Among the entries that follow, some lines contain the word "环境搭建". Show all of them.

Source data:

::::

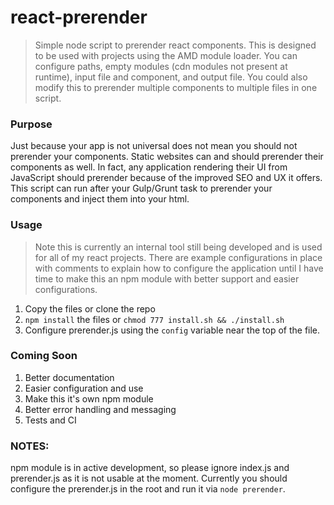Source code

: # react-prerender
>Simple node script to prerender react components.  This is designed to be used with projects using the AMD module loader.  You can configure paths, empty modules (cdn modules not present at runtime), input file and component, and output file.  You could also modify this to prerender multiple components to multiple files in one script.

### Purpose
Just because your app is not universal does not mean you should not prerender your components.  Static websites can and should prerender their components as well. In fact, any application rendering their UI from JavaScript should prerender because of the improved SEO and UX it offers.  This script can run after your Gulp/Grunt task to prerender your components and inject them into your html.

### Usage
>Note this is currently an internal tool still being developed and is used for all of my react projects.  There are example configurations in place with comments to explain how to configure the application until I have time to make this an npm module with better support and easier configurations.

1. Copy the files or clone the repo
2. `npm install` the files or `chmod 777 install.sh && ./install.sh`
3. Configure prerender.js using the `config` variable near the top of the file.

### Coming Soon
1. Better documentation
2. Easier configuration and use
3. Make this it's own npm module
4. Better error handling and messaging
5. Tests and CI

### NOTES:
npm module is in active development, so please ignore index.js and prerender.js as it is not usable at the moment.  Currently you should configure the prerender.js in the root and run it via `node prerender`.

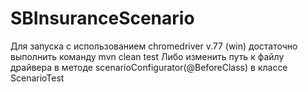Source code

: # SBInsuranceScenario
Для запуска с использованием chromedriver v.77 (win) достаточно
выполнить команду mvn clean test
Либо изменить путь к файлу драйвера 
в методе scenarioConfigurator(@BeforeClass) в классе ScenarioTest
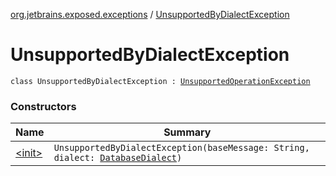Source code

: [org.jetbrains.exposed.exceptions](../index.md) / [UnsupportedByDialectException](.)

# UnsupportedByDialectException

`class UnsupportedByDialectException : `[`UnsupportedOperationException`](http://docs.oracle.com/javase/6/docs/api/java/lang/UnsupportedOperationException.html)

### Constructors

| Name | Summary |
|---|---|
| [&lt;init&gt;](-init-.md) | `UnsupportedByDialectException(baseMessage: String, dialect: `[`DatabaseDialect`](../../org.jetbrains.exposed.sql.vendors/-database-dialect/index.md)`)` |
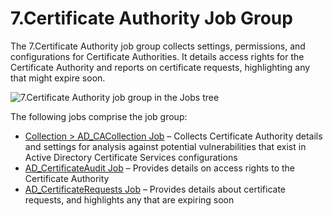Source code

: # 7.Certificate Authority Job Group

The 7.Certificate Authority job group collects settings, permissions, and configurations for
Certificate Authorities. It details access rights for the Certificate Authority and reports on
certificate requests, highlighting any that might expire soon.

![7.Certificate Authority job group in the Jobs tree](/img/product_docs/accessanalyzer/admin/hostmanagement/jobstree.webp)

The following jobs comprise the job group:

- [Collection > AD_CACollection Job](/docs/accessanalyzer/12.0/solutions/active-directory/certificateauthority/ad_cacollection.md) – Collects Certificate Authority details
  and settings for analysis against potential vulnerabilities that exist in Active Directory
  Certificate Services configurations
- [AD_CertificateAudit Job](/docs/accessanalyzer/12.0/solutions/active-directory/certificateauthority/ad_certificateaudit.md) – Provides details on access rights to the
  Certificate Authority
- [AD_CertificateRequests Job](/docs/accessanalyzer/12.0/solutions/active-directory/certificateauthority/ad_certificaterequests.md) – Provides details about certificate
  requests, and highlights any that are expiring soon
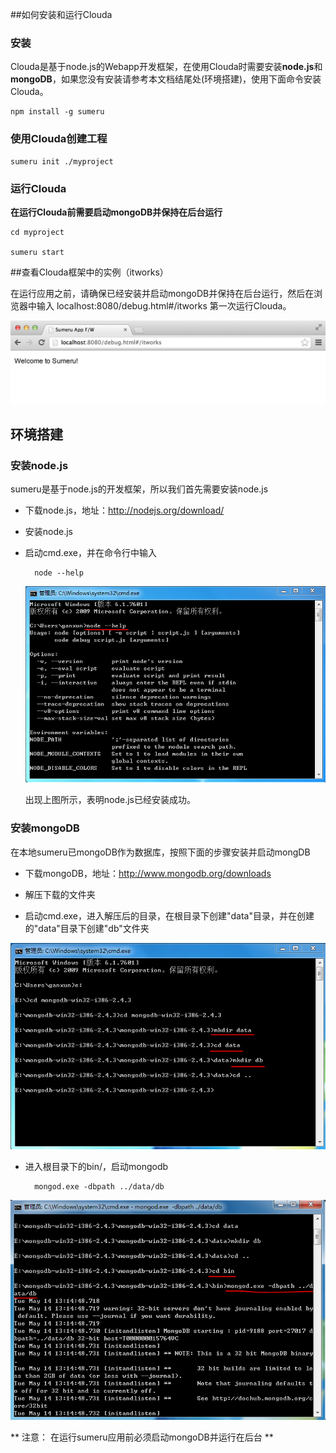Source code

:
##如何安装和运行Clouda


### 安装

Clouda是基于node.js的Webapp开发框架，在使用Clouda时需要安装**node.js**和**mongoDB**，如果您没有安装请参考本文档结尾处(环境搭建)，使用下面命令安装Clouda。

	npm install -g sumeru
	
### 使用Clouda创建工程

	sumeru init ./myproject
	
### 运行Clouda

**在运行Clouda前需要启动mongoDB并保持在后台运行**

	cd myproject
	
	sumeru start


##查看Clouda框架中的实例（itworks）

在运行应用之前，请确保已经安装并启动mongoDB并保持在后台运行，然后在浏览器中输入 localhost:8080/debug.html#/itworks 第一次运行Clouda。

![](../images/itworks.png)

## 环境搭建

### 安装node.js

sumeru是基于node.js的开发框架，所以我们首先需要安装node.js

* 下载node.js，地址：<http://nodejs.org/download/>

* 安装node.js

* 启动cmd.exe，并在命令行中输入

		node --help
		
	![](../images/nodecommand.PNG)
	
	出现上图所示，表明node.js已经安装成功。

### 安装mongoDB

在本地sumeru已mongoDB作为数据库，按照下面的步骤安装并启动mongDB

* 下载mongoDB，地址：<http://www.mongodb.org/downloads>

* 解压下载的文件夹

* 启动cmd.exe，进入解压后的目录，在根目录下创建"data"目录，并在创建的"data"目录下创建"db"文件夹

![](../images/mongodb.PNG)


* 进入根目录下的bin/，启动mongodb

		mongod.exe -dbpath ../data/db	
		

![](../images/startmongo.PNG)


** 注意： 在运行sumeru应用前必须启动mongoDB并运行在后台 **
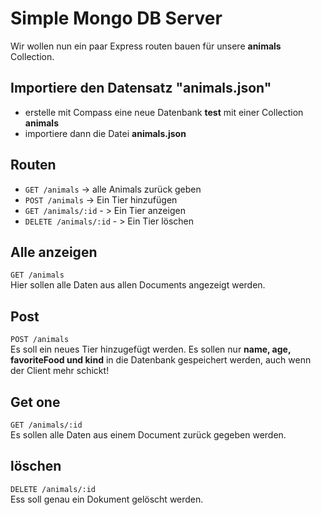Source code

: # Simple Mongo DB Server
Wir wollen nun ein paar Express routen bauen für unsere **animals** Collection.

## Importiere den Datensatz "animals.json"
* erstelle mit Compass eine neue Datenbank **test** mit einer Collection **animals**
* importiere dann die Datei **animals.json**

## Routen
* `GET /animals` -> alle Animals zurück geben
* `POST /animals` -> Ein Tier hinzufügen
* `GET /animals/:id` - > Ein Tier anzeigen
* `DELETE /animals/:id` - > Ein Tier löschen

## Alle anzeigen
`GET /animals`  
Hier sollen alle Daten aus allen Documents angezeigt werden.

## Post
`POST /animals`  
Es soll ein neues Tier hinzugefügt werden.
Es sollen nur **name, age, favoriteFood und kind** in die Datenbank gespeichert werden, auch wenn der Client mehr schickt!

## Get one
`GET /animals/:id`  
Es sollen alle Daten aus einem Document zurück gegeben werden.

## löschen
`DELETE /animals/:id`  
Ess soll genau ein Dokument gelöscht werden.
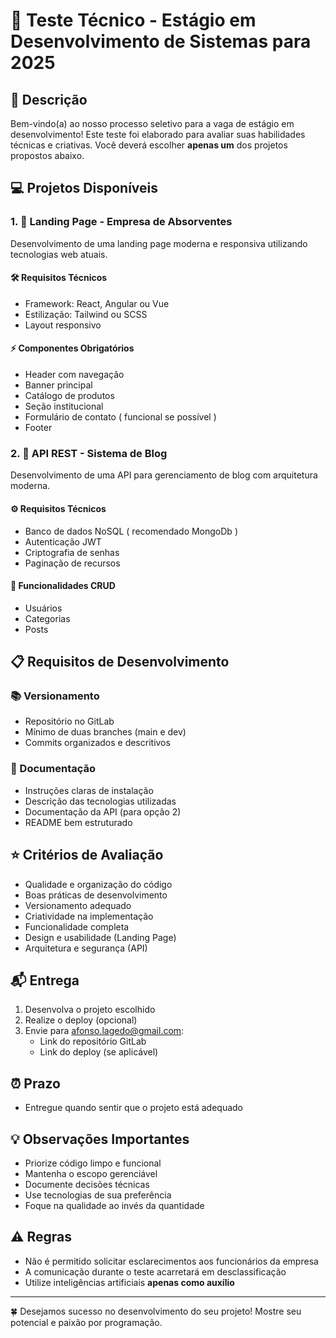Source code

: # 🎯 Teste Técnico - Estágio em Desenvolvimento de Sistemas para 2025

## 📝 Descrição
Bem-vindo(a) ao nosso processo seletivo para a vaga de estágio em desenvolvimento! Este teste foi elaborado para avaliar suas habilidades técnicas e criativas. Você deverá escolher **apenas um** dos projetos propostos abaixo.

## 💻 Projetos Disponíveis

### 1. 🎨 Landing Page - Empresa de Absorventes
Desenvolvimento de uma landing page moderna e responsiva utilizando tecnologias web atuais.

#### 🛠️ Requisitos Técnicos
- Framework: React, Angular ou Vue
- Estilização: Tailwind ou SCSS
- Layout responsivo

#### ⚡ Componentes Obrigatórios
- Header com navegação
- Banner principal
- Catálogo de produtos
- Seção institucional
- Formulário de contato ( funcional se possível ) 
- Footer

### 2. 🔧 API REST - Sistema de Blog
Desenvolvimento de uma API para gerenciamento de blog com arquitetura moderna.

#### ⚙️ Requisitos Técnicos
- Banco de dados NoSQL ( recomendado MongoDb )
- Autenticação JWT
- Criptografia de senhas
- Paginação de recursos

#### 🔄 Funcionalidades CRUD
- Usuários
- Categorias
- Posts

## 📋 Requisitos de Desenvolvimento

### 📚 Versionamento
- Repositório no GitLab
- Mínimo de duas branches (main e dev)
- Commits organizados e descritivos

### 📖 Documentação
- Instruções claras de instalação
- Descrição das tecnologias utilizadas
- Documentação da API (para opção 2)
- README bem estruturado

## ⭐ Critérios de Avaliação
- Qualidade e organização do código
- Boas práticas de desenvolvimento
- Versionamento adequado
- Criatividade na implementação
- Funcionalidade completa
- Design e usabilidade (Landing Page)
- Arquitetura e segurança (API)

## 📬 Entrega
1. Desenvolva o projeto escolhido
2. Realize o deploy (opcional)
3. Envie para afonso.lagedo@gmail.com:
   - Link do repositório GitLab
   - Link do deploy (se aplicável)

## ⏰ Prazo
- Entregue quando sentir que o projeto está adequado

## 💡 Observações Importantes
- Priorize código limpo e funcional
- Mantenha o escopo gerenciável
- Documente decisões técnicas
- Use tecnologias de sua preferência
- Foque na qualidade ao invés da quantidade

## ⚠️ Regras
- Não é permitido solicitar esclarecimentos aos funcionários da empresa
- A comunicação durante o teste acarretará em desclassificação
- Utilize inteligências artificiais **apenas como auxílio**

---

🍀 Desejamos sucesso no desenvolvimento do seu projeto! Mostre seu potencial e paixão por programação.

::::

Completed exercise:
Clouda是基于node.js的Webapp开发框架，在使用Clouda时需要安装**node.js**和**mongoDB**，如果您没有安装请参考本文档结尾处(环境搭建)，使用下面命令安装Clouda。
## 环境搭建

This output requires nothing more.